Si Sartre dijo que no tenemos escapatoria en la libertad, ¿por qué hay que esperar a tenerla? Tal vez lo único que debemos hacer es la conciencia de ella.
POR FRANCISCO ORTIZ PARDO
Hay quienes saben actuar muy bien y son completamente falsos.
Ettiene Carboni.
La cancelación de una obra con dramaturgia de Arthur Miller, porque Arcelia Ramírez se enfermó, puede llevarte en cualquier momento a la Cineteca a ver… ¡una peli sobre teatro!
Tremendo y hermoso azar cuando se trata, además, de un golpe de libertad en pleno verano. La libertad a la que, decía Jean Paul Sartre, estamos condenados. Esa libertad que mientras unos la despilfarran groseramente en banalidades en lugar de ir al sitio de las responsabilidades propias para decidir legítimamente sobre nuestra vida pero sin afectar a otros, los prisioneros tienen la necesidad de imaginarla para sobrevivir.
Pero me pregunto si solo son prisioneros aquellos que están encerrados en las cárceles. Y si no algunas veces son más libres los de adentro que los de afuera. ¿Quiénes tienen mayor necesidad de fugarse de la realidad que viven? Porque lo que plantea el director francés Emmanuel Courcol en su película El triunfo es la posibilidad de actuar mejor la vida propia cuando se padece el encierro físico que en la comodidad, la simulación de afuera, donde ni siquiera nos detenemos a pensar en el valor de esa libertad.
Qué tal ese histrionismo, bien actuado pero falso por tratar la persona de vender un personaje alegre y “totalmente Palacio” en una plaza comercial que apachurró la historia del pequeño pueblo originario en el centro geográfico de Ciudad de México. Tan cerca de la pantalla magnificente, en el mismo Xoco; y tan lejos de la libertad, o por lo menos de la libertad real que implica darse cuenta, no copiar. ¿Acaso son mejores actores que todos esos, decenas de miles, que piensan en los pobres desde la comodidad de terrazas de lujo?

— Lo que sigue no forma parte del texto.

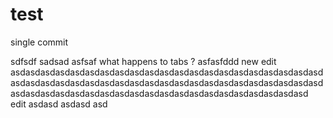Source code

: # test

single commit

sdfsdf
sadsad
asfsaf
  what happens  to tabs  ?
asfasfddd
new edit
asdasdasdasdasdasdasdasdasdasdasdasdasdasdasdasdasdasdasdasdasdasdasdasdasdasdasdasdasdasdasdasdasdasdasdasdasdasdasdasdasdasdasdasdasdasdasdasdasdasdasdasdasdasdasdasdasdasdasdasdasdasd
edit
asdasd
asdasd
asd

En El triunfo, una cinta del 2020 seleccionada en el Festival de Cannes, un grupo de reclusos ven cambiar sus vidas a través del teatro y terminan por interpelar a su director, venido de la libertad de afuera, acerca de la auténtica libertad en términos de esencias humanas. Con la sensacional actuación de Kad Merad, el protagonista de la historia –real y tal vez también verdadera— encontró el sentido de su vocación para trascender en las líneas filosóficas y humorísticas de Samuel Beckett y Beckett, en él, el mejor logrado experimentalismo que tanto buscó. “Fue lo mejor que pudo ocurrirle a mi obra”, fue lo que dijo el autor irlandés acerca del montaje de los presos –y el desenlace que aquí no se revela— de Esperando a Godot, que en este caso se convierte en la espera de la libertad.

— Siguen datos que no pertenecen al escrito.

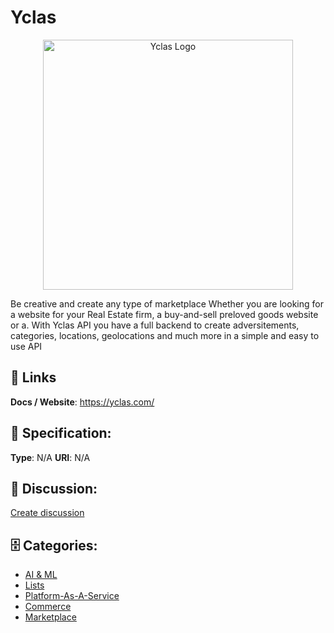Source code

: # Yclas
<p align="center">
    <img width="400" src="https://raw.githubusercontent.com/apis-list/apis-list/main/apis/yclas/logo_256x256.png" alt="Yclas Logo"/>
</p>

Be creative and create any type of marketplace Whether you are looking for a website for your Real Estate firm, a buy-and-sell preloved goods website or a. With Yclas API you have a full backend to create adversitements, categories, locations, geolocations and much more in a simple and easy to use API

##  🔗 Links
**Docs / Website**: https://yclas.com/

## 🧬 Specification:
**Type**:  N/A 
**URI**:  N/A 

## 💬 Discussion:
[Create discussion](https://github.com/apis-list/apis-list/discussions/new)

## 🗄️ Categories:
- [AI & ML](https://github.com/apis-list/apis-list#ai-and-ml)
- [Lists](https://github.com/apis-list/apis-list#lists)
- [Platform-As-A-Service](https://github.com/apis-list/apis-list#platform-as-a-service)
- [Commerce](https://github.com/apis-list/apis-list#commerce)
- [Marketplace](https://github.com/apis-list/apis-list#marketplace)



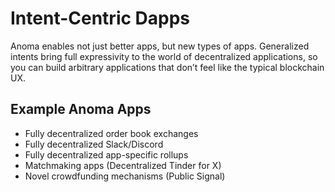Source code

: # Intent-Centric Dapps

Anoma enables not just better apps, but new types of apps. Generalized intents bring full expressivity to the world of decentralized applications, so you can build arbitrary applications that don’t feel like the typical blockchain UX.

## **Example Anoma Apps**

* Fully decentralized order book exchanges
* Fully decentralized Slack/Discord&#x20;
* Fully decentralized app-specific rollups&#x20;
* Matchmaking apps (Decentralized Tinder for X)
* Novel crowdfunding mechanisms (Public Signal)
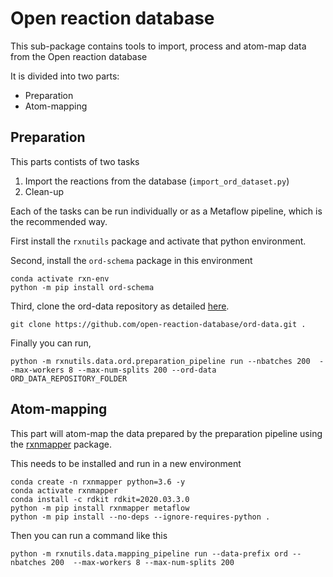 # Open reaction database

This sub-package contains tools to import, process and atom-map data from the Open reaction database

It is divided into two parts:
- Preparation
- Atom-mapping


## Preparation

This parts contists of two tasks
1. Import the reactions from the database (`import_ord_dataset.py`)
2. Clean-up

Each of the tasks can be run individually or as a Metaflow pipeline, which is the recommended way.

First install the `rxnutils` package and activate that python environment. 

Second, install the `ord-schema` package in this environment

    conda activate rxn-env
    python -m pip install ord-schema

Third, clone the ord-data repository as detailed [here](https://github.com/Open-Reaction-Database/ord-data).

    git clone https://github.com/open-reaction-database/ord-data.git .

Finally you can run, 

    python -m rxnutils.data.ord.preparation_pipeline run --nbatches 200  --max-workers 8 --max-num-splits 200 --ord-data ORD_DATA_REPOSITORY_FOLDER


## Atom-mapping

This part will atom-map the data prepared by the preparation pipeline using the [rxnmapper](https://github.com/rxn4chemistry/rxnmapper) package.

This needs to be installed and run in a new environment

    conda create -n rxnmapper python=3.6 -y
    conda activate rxnmapper
    conda install -c rdkit rdkit=2020.03.3.0
    python -m pip install rxnmapper metaflow
    python -m pip install --no-deps --ignore-requires-python . 

Then you can run a command like this

    python -m rxnutils.data.mapping_pipeline run --data-prefix ord --nbatches 200  --max-workers 8 --max-num-splits 200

En la misma metáfora está la reflexión. Si Sartre dijo que no tenemos escapatoria en la libertad, ¿Por qué hay que esperar a tenerla? Tal vez lo único que debemos hacer es la conciencia de ella para saber que eso es lo que nos hace humanos. Porque los animales pueden ser libres en una selva pero no son conscientes de ello. La condición de los prisioneros no les da escapatoria en esa conciencia.
La condición de los “libres”, en cambio, hace que el miedo los aprisione y que falsamente busquen escapar de esa libertad ineludible porque implica la responsabilidad. Lo que hay es un no natural libertinaje para violar leyes, dañar el medio ambiente, afectar los sentimientos de otros por egoísmo, pisotearlos.
En las horas posteriores recordé una escena de mi propia obra en que, de niño, llegando a la estación de Mazatlán, me arrojé del tren con todo y mi maleta, que siendo una cosa me jaló hacia la libertad. Tal vez fui torpe por no esperar dos minutos más para alejarme del hollín del diesel y de los hedores insoportables que el aire acondicionado fijó en el vagón tras horas de mezclas de comidas, sudores y pies descalzos. Pero lo más probable es que aquel fue mi primer golpe de libertad, con todo y los dolores que dejó en el cuerpo. Lo que ha seguido no es fácil: Militar en filas de desadaptados para poder escribirlo.
Clavado en la butaca de la sala 7 de la Cineteca admiré el personaje de Ettiene Carboni, el director de teatro de los presos, para tratar de despojarme, una vez más, de mi propio personaje. Y me llené de esperanza por algún día lograrlo, aunque sea demasiado tarde.
La imagen de un psrsionero con el cabello pintado de morado, fumando un cigarrillo frente al río Sena, puede ser suficiente para sacudir siempre y cuando no nos cubramos los ojos. Ver El Triunfo y conmoverse con ella es, a la vez, un divertido atrevimiento. Ya habrá tiempo de ver con otros ojos Todos eran mis hijos, del gran Arthur Miller.